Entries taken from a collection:
•••
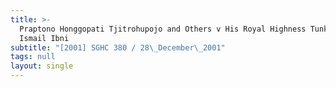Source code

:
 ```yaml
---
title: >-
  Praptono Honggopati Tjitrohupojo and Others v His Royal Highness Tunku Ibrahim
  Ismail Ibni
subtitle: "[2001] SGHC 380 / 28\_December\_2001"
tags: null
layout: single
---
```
•••
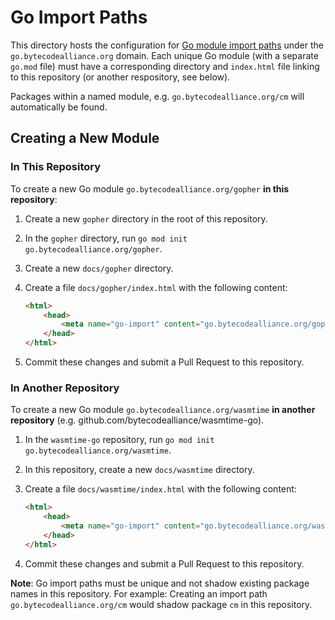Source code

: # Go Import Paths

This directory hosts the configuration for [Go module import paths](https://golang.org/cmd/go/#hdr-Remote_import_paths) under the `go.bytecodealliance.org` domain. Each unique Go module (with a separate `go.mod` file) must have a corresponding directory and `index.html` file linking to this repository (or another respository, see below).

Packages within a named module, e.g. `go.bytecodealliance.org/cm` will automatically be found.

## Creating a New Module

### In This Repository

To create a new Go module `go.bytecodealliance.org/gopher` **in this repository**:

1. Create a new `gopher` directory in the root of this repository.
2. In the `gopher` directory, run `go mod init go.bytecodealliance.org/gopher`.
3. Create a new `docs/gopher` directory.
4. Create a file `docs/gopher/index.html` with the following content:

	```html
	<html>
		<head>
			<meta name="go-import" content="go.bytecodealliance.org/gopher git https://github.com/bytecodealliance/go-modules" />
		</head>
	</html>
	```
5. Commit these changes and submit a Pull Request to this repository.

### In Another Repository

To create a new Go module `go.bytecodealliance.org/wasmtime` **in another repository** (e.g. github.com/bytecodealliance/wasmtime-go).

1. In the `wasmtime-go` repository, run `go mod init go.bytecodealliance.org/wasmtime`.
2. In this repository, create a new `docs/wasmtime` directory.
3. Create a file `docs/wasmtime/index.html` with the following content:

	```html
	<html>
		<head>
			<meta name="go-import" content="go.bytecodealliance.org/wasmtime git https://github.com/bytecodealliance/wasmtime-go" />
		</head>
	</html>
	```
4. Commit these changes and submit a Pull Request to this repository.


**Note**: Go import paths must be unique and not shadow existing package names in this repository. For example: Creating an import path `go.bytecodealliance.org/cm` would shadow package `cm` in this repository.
•••
If a line of the entries contains "Commit", it counts; give the total of such lines and nothing more.

2